Vile se distingue enfin par le tour imprévu, aux
confins du grotesque, qu'il donne au puritanisme traditionnel du « torture
porn » américain. Une allusion de l'un des prisonniers nous apprend que
les substances tant convoitées – l'adrénaline, l'ocytocine et la dopamine – ne
sont pas seulement secrétées dans les moments de douleur mais aussi lors de
l'activité sexuelle. Plutôt que de se torturer, il suffirait aux sept jeunes
gens de faire l'amour pour remplir les fioles. Kelly écarte catégoriquement cette
suggestion avec l'assentiment tacite du groupe, qui n'évoquera plus jamais la
question. Le refus du sexe et son déplacement dans la violence pourraient
difficilement être illustrés plus éloquemment, ni de façon plus délirante.

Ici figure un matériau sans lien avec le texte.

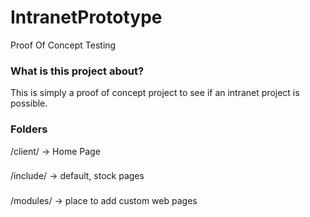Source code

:# IntranetPrototype
Proof Of Concept Testing
###
### What is this project about?
This is simply a proof of concept project to see if an intranet project is possible.
###
### Folders
/client/ -> Home Page
###
/include/ -> default, stock pages
###
/modules/ -> place to add custom web pages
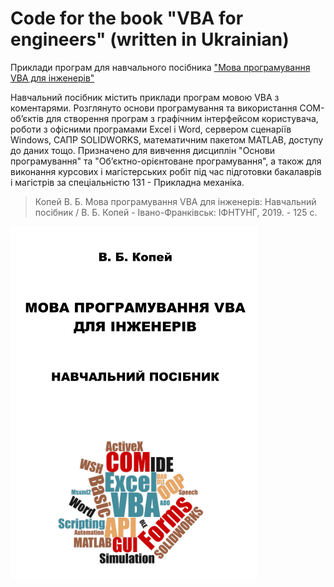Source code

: # Code for the book "VBA for engineers" (written in Ukrainian)
Приклади програм для навчального посібника ["Мова програмування VBA для інженерів"](https://github.com/vkopey/VBA-for-engineers/blob/master/%D0%9C%D0%BE%D0%B2%D0%B0%20%D0%BF%D1%80%D0%BE%D0%B3%D1%80%D0%B0%D0%BC%D1%83%D0%B2%D0%B0%D0%BD%D0%BD%D1%8F%20VBA.pdf)

Навчальний посібник містить приклади програм мовою VBA з коментарями. Розглянуто основи програмування та використання COM-об’єктів для створення програм з графічним інтерфейсом користувача, роботи з офісними програмами Excel і Word, сервером сценаріїв Windows, САПР SOLIDWORKS, математичним пакетом MATLAB, доступу до даних тощо. Призначено для вивчення дисциплін "Основи програмування" та "Об’єктно-орієнтоване програмування", а також для виконання курсових і магістерських робіт під час підготовки бакалаврів і магістрів за спеціальністю 131 - Прикладна механіка.

>Копей В. Б. Мова програмування VBA для інженерів: Навчальний посібник / В. Б. Копей - Івано-Франківськ: ІФНТУНГ, 2019. - 125 с.

![](Cover.png)
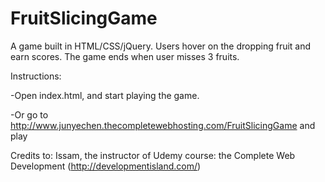 # FruitSlicingGame
A game built in HTML/CSS/jQuery. Users hover on the dropping fruit and earn scores. The game ends when user misses 3 fruits.

Instructions:

-Open index.html, and start playing the game.

-Or go to http://www.junyechen.thecompletewebhosting.com/FruitSlicingGame and play

Credits to: Issam, the instructor of Udemy course: the Complete Web Development (http://developmentisland.com/)
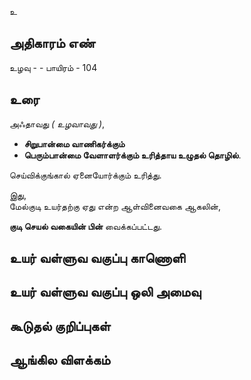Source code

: உ


## அதிகாரம் எண்

உழவு - - பாயிரம் - 104	
## உரை

அஃதாவது _( உழவாவது )_,  

* **சிறுபான்மை வாணிகர்க்கும்**  
* **பெரும்பான்மை வேளாளர்க்கும் உரித்தாய உழுதல் தொழில்**.  

செய்விக்குங்கால் ஏனையோர்க்கும் உரித்து.  

இது,  
மேல்குடி உயர்தற்கு ஏது என்ற ஆள்வினைவகை ஆகலின்,  

**குடி செயல் வகையின் பின்** வைக்கப்பட்டது.

## உயர் வள்ளுவ வகுப்பு காணொளி


## உயர் வள்ளுவ வகுப்பு ஒலி அமைவு 


## கூடுதல் குறிப்புகள்


## ஆங்கில விளக்கம்


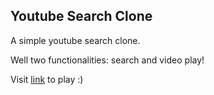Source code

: ## Youtube Search Clone

A simple youtube search clone.

Well two functionalities: search and video play!

Visit [link](https://petraz.github.io/youtube-search-clone/) to play :)
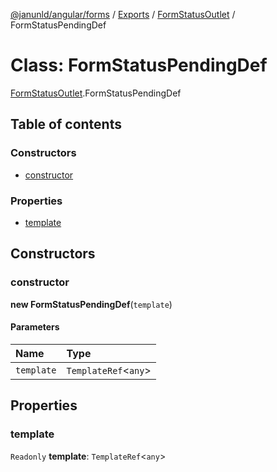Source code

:[@janunld/angular/forms](../README.md) / [Exports](../modules.md) / [FormStatusOutlet](../modules/FormStatusOutlet.md) / FormStatusPendingDef

# Class: FormStatusPendingDef

[FormStatusOutlet](../modules/FormStatusOutlet.md).FormStatusPendingDef

## Table of contents

### Constructors

- [constructor](FormStatusOutlet.FormStatusPendingDef.md#constructor)

### Properties

- [template](FormStatusOutlet.FormStatusPendingDef.md#template)

## Constructors

### constructor

**new FormStatusPendingDef**(`template`)

#### Parameters

| Name       | Type                  |
| :--------- | :-------------------- |
| `template` | `TemplateRef`<`any`\> |

## Properties

### template

`Readonly` **template**: `TemplateRef`<`any`\>
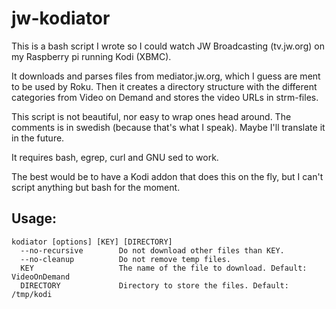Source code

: # jw-kodiator

This is a bash script I wrote so I could watch JW Broadcasting (tv.jw.org) on my Raspberry pi running Kodi (XBMC).

It downloads and parses files from mediator.jw.org, which I guess are ment to be used by Roku. Then it creates a directory structure with the different categories from Video on Demand and stores the video URLs in strm-files.

This script is not beautiful, nor easy to wrap ones head around. The comments is in swedish (because that's what I speak). Maybe I'll translate it in the future.

It requires bash, egrep, curl and GNU sed to work.

The best would be to have a Kodi addon that does this on the fly, but I can't script anything but bash for the moment.

## Usage:
    kodiator [options] [KEY] [DIRECTORY]
      --no-recursive        Do not download other files than KEY.
      --no-cleanup          Do not remove temp files.
      KEY                   The name of the file to download. Default: VideoOnDemand
      DIRECTORY             Directory to store the files. Default: /tmp/kodi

Baiser est considéré sans détour comme plus avilissant que de mutiler ses
semblables ; l'application et l'épreuve de la douleur sont des actes plus
nobles que le don et la réception du plaisir. En d'autres termes, la performance
sadomasochiste est posée comme le meilleur substitut de l'acte sexuel, et leur
affinité est fallacieusement ignorée – Sam (Greg Cipes) insiste pour que ses
organes génitaux soient épargnés par les supplices, ce que ses compagnons
acceptent comme une évidence. Il faut dire que la notion de virilité est
suffisamment malmenée tout au long de l'intrigue, pour que soit préservés ses
attributs physiques.
Vile offre un exemple supplémentaire de
bannissement de la torture sexuelle dans le cinéma d'horreur américain mainstream
(bien qu'étant une production indépendante, le film n'entre pas dans la
catégorie underground), où elle ne peut s'exprimer que sous l'espèce du
viol et de sa punition, au sein du sous-genre bien délimité qu'est le rape
and revenge.
1
Egalement interprète de l'un des protagonistes, Nick.